Bian menggeleng cepat. Ini sama sekali bukan salahnya pihak sekolah, ini semua salah gue!

“Cabut laporannya, Pa. Ini semuanya salah Bian, Papa gak perlu lempar ke orang lain. Lagian Bian udah gapapa.”

“Dua belas jahitan di dagu, kamu bilang gapapa?”

Bian melirik ke arah Ajeng sesaat, kemudian menundukkan kepalanya. “Bian emosi ke Oji, Bian yang kabur, Bian yang cidera. Ini bukan salah pihak sekolah...,” cicit Bian, malu.

“Papa minta maaf tentang Oji.”

Ngomong-ngomong soal Ozi—setelah melihat Ozi yang tak acuh padanya dalam mimpi beberapa saat lalu, Bian jadi memikirkan kembali soal pertengkaran mereka. Dia sedikit menyesal sudah memukuli Ozi sampai sebegitunya. Sebab dalam mimpi rasanya seperti sangat kesepian kala tidak memiliki Ozi dan Zaid di sisinya. Bian menghela nafas panjang. Gue harus dengerin penjelasan dia sama Papa begitu pulang dari sini.

“Om, Tante ... karna Biannya udah siuman kayanya aku mau balik ke perkemahan dulu. Takut tasnya ditinggal sama yang lain.”

“Eh, sampai lupa bilang. Nanti kamu, Ozi, sama Zaid biar Om yang nganterin ke sana. Om juga mau ambil tasnya Bian.”

Bian dapat melihat bagaimana caranya Papanya itu tersenyum pada gadis yang dia suka. Kalau dipikir-pikir, melihat Ajeng berdiri tak jauh dari Mama membuat keduanya tampak sedikit mirip karna gaya rambut mereka.

Tunggu, tadi Papa bilang apa?

“Oji sama Jaid di sini?!”

Ajeng mengangguk. Sudah pasti lah. Mana mungkin mereka berdua tetap asyik melakukan serangkaian kegiatan perkemahan tanpa Bian?

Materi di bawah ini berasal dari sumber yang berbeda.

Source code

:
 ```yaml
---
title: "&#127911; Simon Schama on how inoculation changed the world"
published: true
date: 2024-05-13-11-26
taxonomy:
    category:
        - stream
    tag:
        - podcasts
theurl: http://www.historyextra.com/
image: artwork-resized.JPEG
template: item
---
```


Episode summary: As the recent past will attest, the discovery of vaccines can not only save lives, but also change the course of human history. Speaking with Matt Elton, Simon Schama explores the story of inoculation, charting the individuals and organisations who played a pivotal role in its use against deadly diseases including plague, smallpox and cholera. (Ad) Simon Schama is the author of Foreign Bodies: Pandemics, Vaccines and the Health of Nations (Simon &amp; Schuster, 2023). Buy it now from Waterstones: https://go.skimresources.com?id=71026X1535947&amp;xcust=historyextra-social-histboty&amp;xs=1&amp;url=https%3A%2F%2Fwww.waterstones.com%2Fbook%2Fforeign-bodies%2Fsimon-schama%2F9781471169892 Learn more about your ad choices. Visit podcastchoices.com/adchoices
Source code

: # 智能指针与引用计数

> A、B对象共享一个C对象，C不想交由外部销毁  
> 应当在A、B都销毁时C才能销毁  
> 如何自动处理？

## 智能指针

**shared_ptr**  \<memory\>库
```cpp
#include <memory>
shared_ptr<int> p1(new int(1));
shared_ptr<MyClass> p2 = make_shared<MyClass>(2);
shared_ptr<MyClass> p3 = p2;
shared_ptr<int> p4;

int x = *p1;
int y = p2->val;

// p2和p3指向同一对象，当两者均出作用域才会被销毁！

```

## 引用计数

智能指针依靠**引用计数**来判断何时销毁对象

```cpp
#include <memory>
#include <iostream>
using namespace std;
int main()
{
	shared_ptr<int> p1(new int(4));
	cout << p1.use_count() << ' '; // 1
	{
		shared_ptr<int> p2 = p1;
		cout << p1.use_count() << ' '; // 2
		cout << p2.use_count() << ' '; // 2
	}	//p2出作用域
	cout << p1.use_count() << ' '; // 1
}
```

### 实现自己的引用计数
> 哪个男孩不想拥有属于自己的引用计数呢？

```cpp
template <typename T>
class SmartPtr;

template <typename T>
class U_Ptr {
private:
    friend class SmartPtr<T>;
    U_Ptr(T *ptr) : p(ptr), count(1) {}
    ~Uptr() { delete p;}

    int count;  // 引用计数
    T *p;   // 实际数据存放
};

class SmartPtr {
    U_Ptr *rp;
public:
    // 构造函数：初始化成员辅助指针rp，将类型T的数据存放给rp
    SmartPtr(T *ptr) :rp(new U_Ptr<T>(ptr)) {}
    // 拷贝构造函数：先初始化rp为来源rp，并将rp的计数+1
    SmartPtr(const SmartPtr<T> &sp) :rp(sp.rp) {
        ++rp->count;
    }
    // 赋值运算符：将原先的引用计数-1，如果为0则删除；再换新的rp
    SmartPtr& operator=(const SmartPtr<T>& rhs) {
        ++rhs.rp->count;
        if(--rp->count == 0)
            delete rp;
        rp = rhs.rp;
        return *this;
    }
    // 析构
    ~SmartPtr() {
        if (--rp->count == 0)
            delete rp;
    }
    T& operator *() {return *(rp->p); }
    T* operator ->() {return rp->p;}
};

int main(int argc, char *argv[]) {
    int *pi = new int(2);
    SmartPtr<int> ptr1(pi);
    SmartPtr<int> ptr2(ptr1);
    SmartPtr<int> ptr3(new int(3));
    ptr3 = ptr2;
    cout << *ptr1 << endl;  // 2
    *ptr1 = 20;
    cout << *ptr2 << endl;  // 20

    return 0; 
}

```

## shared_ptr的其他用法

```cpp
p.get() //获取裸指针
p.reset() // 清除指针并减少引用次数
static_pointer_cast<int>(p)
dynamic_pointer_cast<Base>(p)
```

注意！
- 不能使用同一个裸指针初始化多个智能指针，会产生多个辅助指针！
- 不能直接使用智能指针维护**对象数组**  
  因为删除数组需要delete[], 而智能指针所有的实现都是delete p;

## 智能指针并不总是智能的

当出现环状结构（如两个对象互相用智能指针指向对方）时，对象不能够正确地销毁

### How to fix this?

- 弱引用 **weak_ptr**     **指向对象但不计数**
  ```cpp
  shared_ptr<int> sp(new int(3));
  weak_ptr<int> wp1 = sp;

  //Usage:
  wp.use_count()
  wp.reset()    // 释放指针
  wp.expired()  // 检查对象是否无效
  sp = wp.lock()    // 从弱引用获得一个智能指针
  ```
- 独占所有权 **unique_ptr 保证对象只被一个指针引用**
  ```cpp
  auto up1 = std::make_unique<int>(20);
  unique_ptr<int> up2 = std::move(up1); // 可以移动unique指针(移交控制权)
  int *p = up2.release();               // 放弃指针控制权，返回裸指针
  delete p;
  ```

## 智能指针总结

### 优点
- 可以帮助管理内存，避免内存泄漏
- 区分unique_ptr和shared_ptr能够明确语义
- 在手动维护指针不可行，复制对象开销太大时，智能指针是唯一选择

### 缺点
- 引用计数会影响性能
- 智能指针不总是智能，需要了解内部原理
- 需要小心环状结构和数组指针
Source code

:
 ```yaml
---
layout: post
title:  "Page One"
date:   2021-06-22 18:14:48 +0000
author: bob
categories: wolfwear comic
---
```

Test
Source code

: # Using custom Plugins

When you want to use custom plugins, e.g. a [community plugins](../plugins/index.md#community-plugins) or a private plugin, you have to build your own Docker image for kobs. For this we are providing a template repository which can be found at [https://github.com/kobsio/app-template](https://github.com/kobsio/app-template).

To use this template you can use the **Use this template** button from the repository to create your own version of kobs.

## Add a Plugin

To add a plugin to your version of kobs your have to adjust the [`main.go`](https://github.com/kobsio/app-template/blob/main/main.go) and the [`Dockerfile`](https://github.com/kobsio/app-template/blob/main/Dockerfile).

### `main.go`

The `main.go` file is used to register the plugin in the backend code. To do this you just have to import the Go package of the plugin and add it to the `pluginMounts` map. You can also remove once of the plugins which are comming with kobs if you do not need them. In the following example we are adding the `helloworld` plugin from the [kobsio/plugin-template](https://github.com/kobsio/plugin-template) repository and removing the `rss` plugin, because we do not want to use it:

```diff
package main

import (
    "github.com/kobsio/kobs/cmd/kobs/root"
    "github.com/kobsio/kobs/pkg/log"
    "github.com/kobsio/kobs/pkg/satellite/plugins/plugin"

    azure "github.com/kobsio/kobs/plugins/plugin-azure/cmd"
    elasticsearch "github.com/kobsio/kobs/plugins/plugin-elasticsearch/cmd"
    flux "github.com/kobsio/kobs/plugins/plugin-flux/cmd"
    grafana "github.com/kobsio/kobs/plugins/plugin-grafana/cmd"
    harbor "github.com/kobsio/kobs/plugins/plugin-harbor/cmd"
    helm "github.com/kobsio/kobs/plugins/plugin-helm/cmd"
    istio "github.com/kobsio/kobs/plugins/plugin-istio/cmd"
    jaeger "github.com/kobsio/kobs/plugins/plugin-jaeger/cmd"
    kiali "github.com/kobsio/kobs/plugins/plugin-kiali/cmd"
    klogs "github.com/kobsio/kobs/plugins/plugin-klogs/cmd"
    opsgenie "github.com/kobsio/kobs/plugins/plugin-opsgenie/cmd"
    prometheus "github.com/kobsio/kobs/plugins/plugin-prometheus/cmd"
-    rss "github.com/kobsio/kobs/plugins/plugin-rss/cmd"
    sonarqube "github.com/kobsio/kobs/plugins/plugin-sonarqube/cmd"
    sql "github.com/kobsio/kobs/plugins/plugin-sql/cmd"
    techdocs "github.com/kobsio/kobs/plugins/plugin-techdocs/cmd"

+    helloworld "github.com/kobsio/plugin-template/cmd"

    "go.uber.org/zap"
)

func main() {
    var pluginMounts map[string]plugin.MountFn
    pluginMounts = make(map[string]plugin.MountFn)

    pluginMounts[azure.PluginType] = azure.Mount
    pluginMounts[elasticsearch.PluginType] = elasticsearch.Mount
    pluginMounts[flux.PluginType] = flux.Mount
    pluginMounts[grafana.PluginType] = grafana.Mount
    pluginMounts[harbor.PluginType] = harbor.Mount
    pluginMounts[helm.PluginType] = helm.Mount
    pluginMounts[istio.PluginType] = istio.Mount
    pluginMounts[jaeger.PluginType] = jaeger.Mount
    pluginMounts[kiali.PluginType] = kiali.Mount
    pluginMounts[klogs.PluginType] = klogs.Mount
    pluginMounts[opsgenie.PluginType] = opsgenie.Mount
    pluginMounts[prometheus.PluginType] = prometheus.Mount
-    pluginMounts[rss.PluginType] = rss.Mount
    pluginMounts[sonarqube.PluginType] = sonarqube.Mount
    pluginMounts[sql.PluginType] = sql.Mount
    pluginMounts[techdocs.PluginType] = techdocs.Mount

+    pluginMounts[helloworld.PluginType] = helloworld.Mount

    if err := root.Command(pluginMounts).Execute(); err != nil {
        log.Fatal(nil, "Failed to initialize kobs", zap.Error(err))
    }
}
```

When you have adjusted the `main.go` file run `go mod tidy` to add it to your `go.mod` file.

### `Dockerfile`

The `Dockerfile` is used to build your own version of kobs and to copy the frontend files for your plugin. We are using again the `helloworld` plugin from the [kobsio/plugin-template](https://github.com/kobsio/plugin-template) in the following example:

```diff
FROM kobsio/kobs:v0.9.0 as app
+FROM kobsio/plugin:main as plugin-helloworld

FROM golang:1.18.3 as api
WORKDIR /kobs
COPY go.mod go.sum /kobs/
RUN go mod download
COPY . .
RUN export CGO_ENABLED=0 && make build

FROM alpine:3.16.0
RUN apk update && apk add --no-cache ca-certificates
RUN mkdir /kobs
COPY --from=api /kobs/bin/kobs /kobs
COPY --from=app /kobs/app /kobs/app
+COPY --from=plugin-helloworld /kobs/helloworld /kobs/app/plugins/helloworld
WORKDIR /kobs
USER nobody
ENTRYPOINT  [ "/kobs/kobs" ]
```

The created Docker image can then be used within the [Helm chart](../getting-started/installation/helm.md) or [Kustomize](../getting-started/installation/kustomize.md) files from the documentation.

“Kak Ozi sama Zaid tadi katanya mau ke kantin rumah sakit. Laper deh, kayanya,” kata Ajeng menjawab pertanyaan Bian barusan.

Entah ada apa gerangan, tiba-tiba saja Mama terkekeh. Membuat tiga lainnya keheranan.

“Mama kenapa?” tanya Bian dengan tampang polos.

Kemudian Mama sengaja mencondongkan tubuhnya. Berniat untuk membisikkan sesuatu pada Bian.

“Kamu harus cepet sehat, soalnya Mama liat-liat Ajeng gampang akrab sama orang. Nanti ditikung sama Zaid atau Ozi.”

Lantas ekspresi Bian yang sebelumnya berangsur-angsur cerah, kini kembali gamang seketika.